A lingering concern for many in the classic car world in recent years has been the apparent failure of many cars from the ‘Eighties and ‘Nineties to enter the realms of classic-dom. Whether or not you’d brand such cars as ‘classics’ (let’s just stick with that for now, for the sake of simplicity), there is an obvious problem with the fact that cars from the ‘Fifties and ‘Sixties are becoming ever more valuable while the cars from subsequent decades, that you would expect to start filling the ranks and bringing in a new generation of owners into the fold, linger as unloved ‘bangers’.

This actually made the national mainstream news last year when it was revealed that many once-popular cars from that era now exist in tiny numbers, with no sign that classic status was around the corner to rescue the survivors from the scrapyard.
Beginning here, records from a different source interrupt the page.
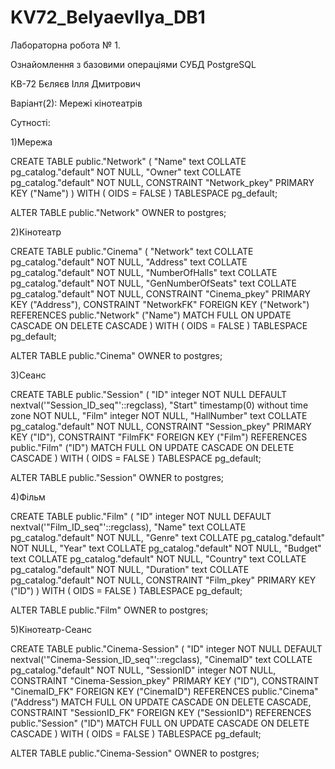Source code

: # KV72_BelyaevIlya_DB1
Лабораторна робота № 1.

Ознайомлення з базовими операціями СУБД PostgreSQL

КВ-72 Бєляєв Ілля Дмитрович

Варіант(2): Мережі кінотеатрів

Сутності:

1)Мережа

CREATE TABLE public."Network"
(
    "Name" text COLLATE pg_catalog."default" NOT NULL,
    "Owner" text COLLATE pg_catalog."default" NOT NULL,
    CONSTRAINT "Network_pkey" PRIMARY KEY ("Name")
)
WITH (
    OIDS = FALSE
)
TABLESPACE pg_default;

ALTER TABLE public."Network"
    OWNER to postgres;

2)Кінотеатр

CREATE TABLE public."Cinema"
(
    "Network" text COLLATE pg_catalog."default" NOT NULL,
    "Address" text COLLATE pg_catalog."default" NOT NULL,
    "NumberOfHalls" text COLLATE pg_catalog."default" NOT NULL,
    "GenNumberOfSeats" text COLLATE pg_catalog."default" NOT NULL,
    CONSTRAINT "Cinema_pkey" PRIMARY KEY ("Address"),
    CONSTRAINT "NetworkFK" FOREIGN KEY ("Network")
        REFERENCES public."Network" ("Name") MATCH FULL
        ON UPDATE CASCADE
        ON DELETE CASCADE
)
WITH (
    OIDS = FALSE
)
TABLESPACE pg_default;

ALTER TABLE public."Cinema"
    OWNER to postgres;
    
3)Сеанс

CREATE TABLE public."Session"
(
    "ID" integer NOT NULL DEFAULT nextval('"Session_ID_seq"'::regclass),
    "Start" timestamp(0) without time zone NOT NULL,
    "Film" integer NOT NULL,
    "HallNumber" text COLLATE pg_catalog."default" NOT NULL,
    CONSTRAINT "Session_pkey" PRIMARY KEY ("ID"),
    CONSTRAINT "FilmFK" FOREIGN KEY ("Film")
        REFERENCES public."Film" ("ID") MATCH FULL
        ON UPDATE CASCADE
        ON DELETE CASCADE
)
WITH (
    OIDS = FALSE
)
TABLESPACE pg_default;

ALTER TABLE public."Session"
    OWNER to postgres;
    
4)Фільм

CREATE TABLE public."Film"
(
    "ID" integer NOT NULL DEFAULT nextval('"Film_ID_seq"'::regclass),
    "Name" text COLLATE pg_catalog."default" NOT NULL,
    "Genre" text COLLATE pg_catalog."default" NOT NULL,
    "Year" text COLLATE pg_catalog."default" NOT NULL,
    "Budget" text COLLATE pg_catalog."default" NOT NULL,
    "Country" text COLLATE pg_catalog."default" NOT NULL,
    "Duration" text COLLATE pg_catalog."default" NOT NULL,
    CONSTRAINT "Film_pkey" PRIMARY KEY ("ID")
)
WITH (
    OIDS = FALSE
)
TABLESPACE pg_default;

ALTER TABLE public."Film"
    OWNER to postgres;

5)Кінотеатр-Сеанс

CREATE TABLE public."Cinema-Session"
(
    "ID" integer NOT NULL DEFAULT nextval('"Cinema-Session_ID_seq"'::regclass),
    "CinemaID" text COLLATE pg_catalog."default" NOT NULL,
    "SessionID" integer NOT NULL,
    CONSTRAINT "Cinema-Session_pkey" PRIMARY KEY ("ID"),
    CONSTRAINT "CinemaID_FK" FOREIGN KEY ("CinemaID")
        REFERENCES public."Cinema" ("Address") MATCH FULL
        ON UPDATE CASCADE
        ON DELETE CASCADE,
    CONSTRAINT "SessionID_FK" FOREIGN KEY ("SessionID")
        REFERENCES public."Session" ("ID") MATCH FULL
        ON UPDATE CASCADE
        ON DELETE CASCADE
)
WITH (
    OIDS = FALSE
)
TABLESPACE pg_default;

ALTER TABLE public."Cinema-Session"
    OWNER to postgres;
This is nothing new – most mainstream cars of the definitive classic era also ended up in the crusher – but cars like the Triumph Acclaim, Vauxhall Chevette and Ford Sierra are at risk of extinction while their predecessors (the Dolomite, Viva and Cortina) became bona fide classics when they reached the same age.
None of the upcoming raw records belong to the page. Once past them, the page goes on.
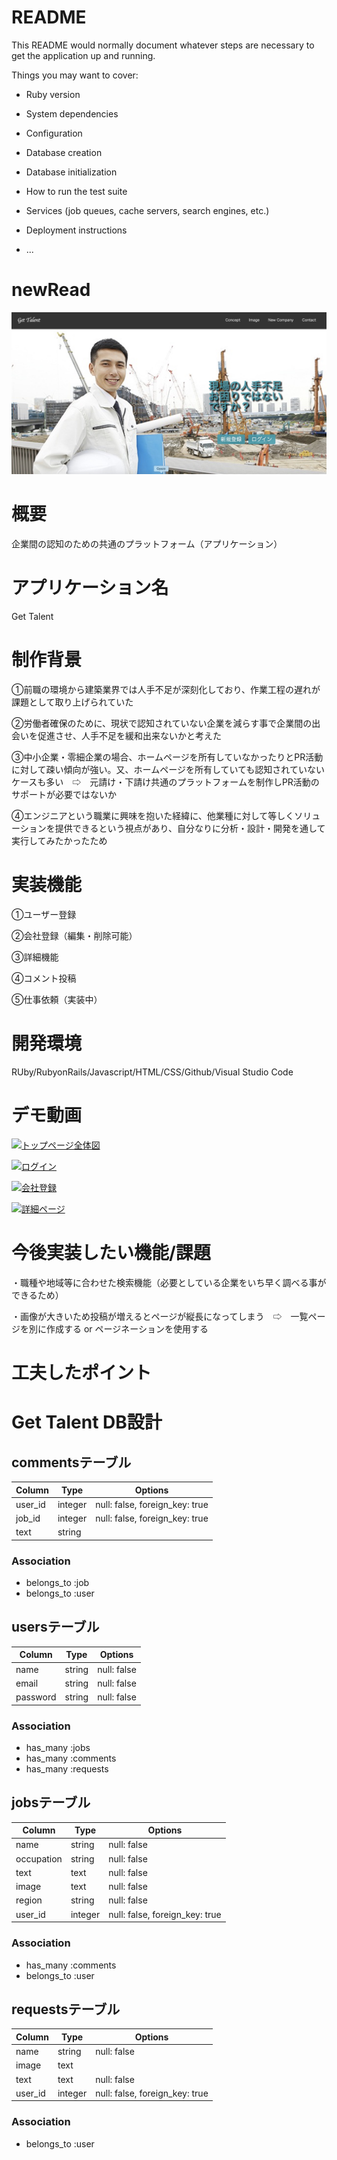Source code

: # README

This README would normally document whatever steps are necessary to get the
application up and running.

Things you may want to cover:

* Ruby version

* System dependencies

* Configuration

* Database creation

* Database initialization

* How to run the test suite

* Services (job queues, cache servers, search engines, etc.)

* Deployment instructions

* ...

# newRead

![サンプル画像](./da1c4b40730ef43e23ffda9b263d8f2c.jpg)

# 概要  

企業間の認知のための共通のプラットフォーム（アプリケーション）</br>  

# アプリケーション名  

Get Talent</br>

# 制作背景

①前職の環境から建築業界では人手不足が深刻化しており、作業工程の遅れが課題として取り上げられていた</br>

②労働者確保のために、現状で認知されていない企業を減らす事で企業間の出会いを促進させ、人手不足を緩和出来ないかと考えた</br>

③中小企業・零細企業の場合、ホームページを所有していなかったりとPR活動に対して疎い傾向が強い。又、ホームページを所有していても認知されていないケースも多い　⇨　元請け・下請け共通のプラットフォームを制作しPR活動のサポートが必要ではないか</br>

④エンジニアという職業に興味を抱いた経緯に、他業種に対して等しくソリューションを提供できるという視点があり、自分なりに分析・設計・開発を通して実行してみたかったため</br>

# 実装機能 

①ユーザー登録</br>

②会社登録（編集・削除可能）</br>

③詳細機能</br>

④コメント投稿</br>

⑤仕事依頼（実装中）</br>

# 開発環境

RUby/RubyonRails/Javascript/HTML/CSS/Github/Visual Studio Code

# デモ動画

[![トップページ全体図](https://i.gyazo.com/8f42788e58a652da821a79293b68564a.gif)](https://gyazo.com/8f42788e58a652da821a79293b68564a)

[![ログイン](https://i.gyazo.com/35528c66fe5e92bd3bb2f662acbe1e90.gif)](https://gyazo.com/35528c66fe5e92bd3bb2f662acbe1e90)

[![会社登録](https://i.gyazo.com/f3665179741df78ddae27345ed0cb1e7.gif)](https://gyazo.com/f3665179741df78ddae27345ed0cb1e7)

[![詳細ページ](https://i.gyazo.com/084ff2628db3d3343eeaa33c03414ebe.gif)](https://gyazo.com/084ff2628db3d3343eeaa33c03414ebe)

# 今後実装したい機能/課題

・職種や地域等に合わせた検索機能（必要としている企業をいち早く調べる事ができるため）

・画像が大きいため投稿が増えるとページが縦長になってしまう　⇨　一覧ページを別に作成する or ページネーションを使用する

# 工夫したポイント

# Get Talent DB設計

## commentsテーブル

|Column|Type|Options|
|------|----|-------|
|user_id|integer|null: false, foreign_key: true|
|job_id|integer|null: false, foreign_key: true|
|text|string|

### Association
- belongs_to :job
- belongs_to :user

## usersテーブル
|Column|Type|Options|
|------|----|-------|
|name|string|null: false|
|email|string|null: false|
|password|string|null: false|

### Association
- has_many :jobs
- has_many :comments
- has_many :requests

## jobsテーブル

|Column|Type|Options|
|------|----|-------|
|name|string|null: false|
|occupation|string|null: false|
|text|text|null: false|
|image|text|null: false|
|region|string|null: false|
|user_id|integer|null: false, foreign_key: true|

### Association
- has_many :comments
- belongs_to :user

## requestsテーブル

|Column|Type|Options|
|------|----|-------|
|name|string|null: false|
|image|text|
|text|text|null: false|
|user_id|integer|null: false, foreign_key: true|

### Association
- belongs_to :user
It’s been debated if this is to do with something fundamentally different, either with the cars or the people of the era – are cars from the ‘Eighties just not as inherently stylish and desirable going into the future as ones of the ‘Sixties, or was the ‘Baby Boomer Generation’ a cohort of car enthusiasts in the way that the ‘Generation X’ that followed them simply wasn’t?

CRISIS POINT
Fortunately there are signs afoot that it’s been a simple matter of demographics and economics. Currently undisputed classics like the Jaguar Mk2 and the MGB led the major ‘classic car boom’ in the ‘Eighties because the generation that, at that time, had the disposable income to spend on a frivolous old car was the one for whom those cars had previously been desirable.

The existence of the ‘mid-life crisis’ as an actual phenomenon may be up for debate but it’s irrefutable that as each generation reaches middle age it has more money to spend. The mortgage is paid off, the children leave home and the higher-salaried positions at work are reached. What better time to finally indulge that dream held since childhood of an MG or a Jaguar? ‘And aren’t they cheap at the moment?’.

The demand kicks in, the prices climb, people realise there is money to made selling, maintaining and providing spares for these cars, some clubs are formed and, suddenly, what was just an old car is now a classic.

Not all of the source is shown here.